Murat pommadé sans honte


Est-ce rationnel d'aimer la chanson française tout en supportant (d'après l'anglais to support) Jean-Louis Murat bien que lui la déteste? «À part Camille, c'est mauvais...» assène-t-il dans les Inrockuptibles (2/11/2011). Comment - et pourquoi - célébrer un maître critiqueur dont le discours officiel, celui des interviews, consiste à débiner la variété? L'écouter, la chanson, ce serait manquer de goût, de finesse, se contenter d'idoles trop prudentes, artificielles et prévisibles jusque dans leur engagement, «des nullards» en somme sans relief ni consistance. «La musique de Biolay [qui venait de se déclarer en faveur de François Hollande dans la primaire socialiste] c’est une musique à la con. [...] L’artiste engagé est une méga-pute. Souvent réactionnaire. Du "c’était mieux avant". Biolay, musicalement, fait du Gainsbourg et donc implicitement il dit c’était mieux avant. OK, merci les mecs, merci pour les gens qui font de la musique maintenant» (Marianne2, octobre 2011). Comme Murat flingue tous azimuts, il n'épargne pas les musiciens de studio qu'il voit, en France, pas mieux que des fonctionnaires accrochés à leurs horaires, les patrons de labels, à côté de la plaque, les journalistes musicaux, forcément incultes, le public, grégaire... Tout un écosystème, toute une caravane qui, parce qu'elle n'a pas su passer l'étape des cabarets après les années 50 - l'âge d'or de la chanson française, quand elle rayonnait sur le pont des arts via Piaf, Montand, Chevalier, Trenet, Salvador, Gréco ou Sablon-, souffre une cruelle défaillance face au vent anglo-saxon qui tout emporte depuis 1960. Ce que dépeint Camille sur ILO VEYOU (2011): «La Chine excelle dans le textile/ La Thaïlande, dans les grains de riz/ Le Japon fait des automobiles/ Et les US, du RNB/ [...] La France, la France ? Des photocopies» (La France).

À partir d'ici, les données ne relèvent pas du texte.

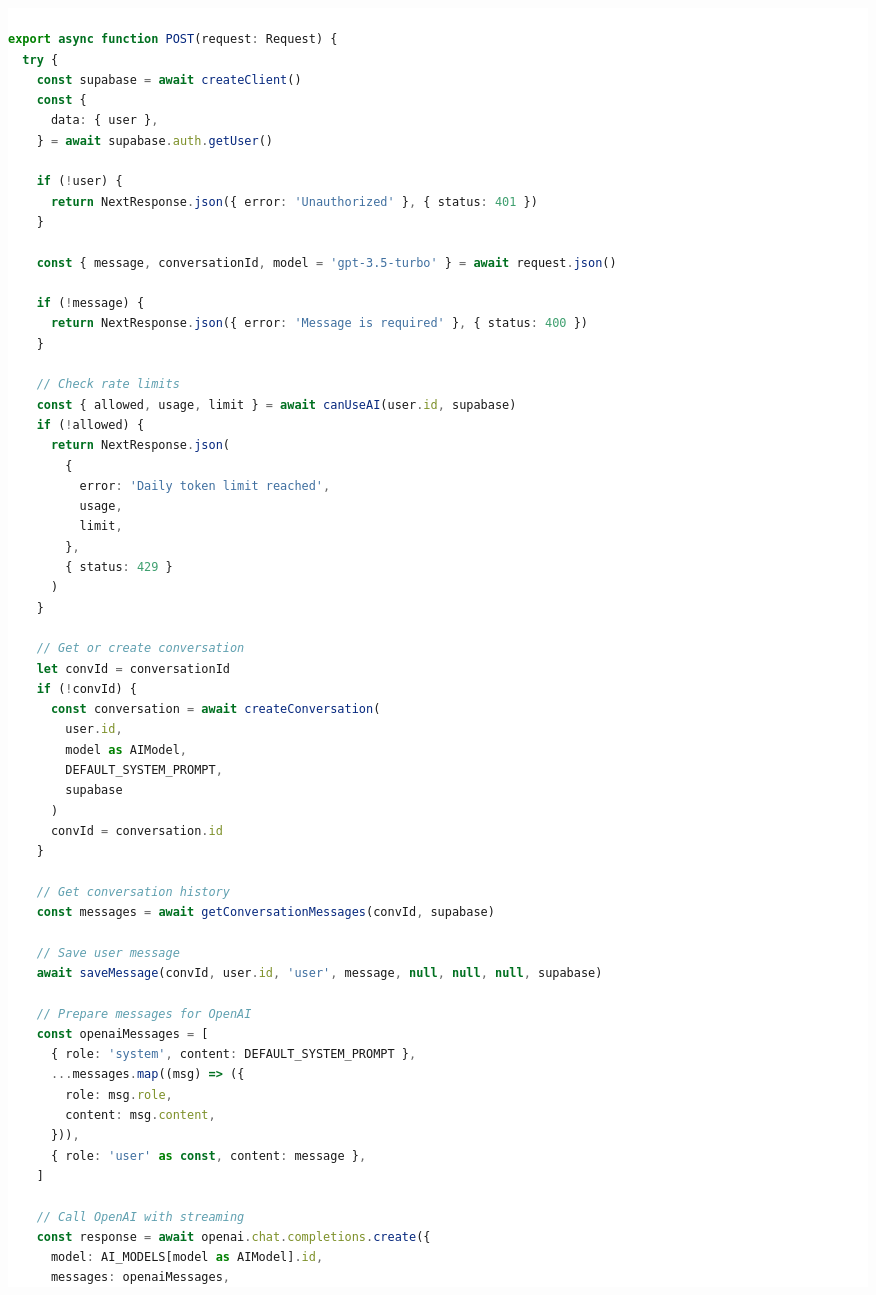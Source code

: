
 ```typescript

export async function POST(request: Request) {
  try {
    const supabase = await createClient()
    const {
      data: { user },
    } = await supabase.auth.getUser()

    if (!user) {
      return NextResponse.json({ error: 'Unauthorized' }, { status: 401 })
    }

    const { message, conversationId, model = 'gpt-3.5-turbo' } = await request.json()

    if (!message) {
      return NextResponse.json({ error: 'Message is required' }, { status: 400 })
    }

    // Check rate limits
    const { allowed, usage, limit } = await canUseAI(user.id, supabase)
    if (!allowed) {
      return NextResponse.json(
        {
          error: 'Daily token limit reached',
          usage,
          limit,
        },
        { status: 429 }
      )
    }

    // Get or create conversation
    let convId = conversationId
    if (!convId) {
      const conversation = await createConversation(
        user.id,
        model as AIModel,
        DEFAULT_SYSTEM_PROMPT,
        supabase
      )
      convId = conversation.id
    }

    // Get conversation history
    const messages = await getConversationMessages(convId, supabase)

    // Save user message
    await saveMessage(convId, user.id, 'user', message, null, null, null, supabase)

    // Prepare messages for OpenAI
    const openaiMessages = [
      { role: 'system', content: DEFAULT_SYSTEM_PROMPT },
      ...messages.map((msg) => ({
        role: msg.role,
        content: msg.content,
      })),
      { role: 'user' as const, content: message },
    ]

    // Call OpenAI with streaming
    const response = await openai.chat.completions.create({
      model: AI_MODELS[model as AIModel].id,
      messages: openaiMessages,
```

Si les chansons de Murat dépassent sa mauvaise réputation, c’est qu’elles ne prennent pas la pose, ne font aucune concession ni ne se vautrent sous quelque gimmick de convenance. « Pas d’arrangements chiadés [chez Murat], pas de violons, ni de flonflons, pas de manières petites bourgeoises » (les Inrocks) notait déjà Stéphane Deschamps à propos de PARFUM D’ACACIA AU JARDIN (2004).

Au critérium de la chanson de charme, sexuée, souffreteuse et crottée, Murat court tout seul, avec trois atouts sous le pied qui lui permettent par tous temps et sans équipiers de franchir en tête la ligne d'arrivée.

Sa voix d'abord, qui peut se faire caressante.

Son vécu ensuite, visiblement nourri de lectures, de voyages, de paysages contemplés, de souvenirs dont s'imprègnent subtilement ses textes et jettent des passerelles imprévues vers la poésie de Baudelaire (CHARLES ET LÉO, 2007), le répertoire de Béranger (1829, 2005), le salon de Mme Deshoulières (MADAME DESHOULIÈRES, 2001).

Son désir enfin d'échapper à la loi du single, de ne pas torcher le «gros tchube» cher à Valéry « knockout » Zeitoun, quand il pourrait en faire des pots de confiture. «Entre les putes et les camionneurs, affirme-t-il, il y a le chanteur, son côté putassier, ce travail acharné pour faire des tubes - le tube étant pour moi la définition même du mensonge qui a l'air vrai. Comme cette jeune dame qui s'appelle Zaz et qui chante un tube [Je veux] que les enfants chantaient à la maison avant que je ne l'interdise, c'est la chanson la plus opportuniste du XXIème siècle» (Serge n°7). Point de hit donc, même si la mélodie, dont on sait qu'elle fait le succès d'une chanson, s'en approche parfois. Mais au dernier moment, Murat s'esquive, brise l'élan, s'extrait du toboggan, se jette dans le fossé, comme par une connivence qui le lierait à son public, lequel pourtant n'attend plus que ça, que Murat nous refasse le coup de la chanson d'amour p(r)op(re) et calibrée, qu'il nous berce encore d'«amours débutantes», d'«anges déchus», de «sentiment nouveau», perles indémodables bien que nappées de synthé.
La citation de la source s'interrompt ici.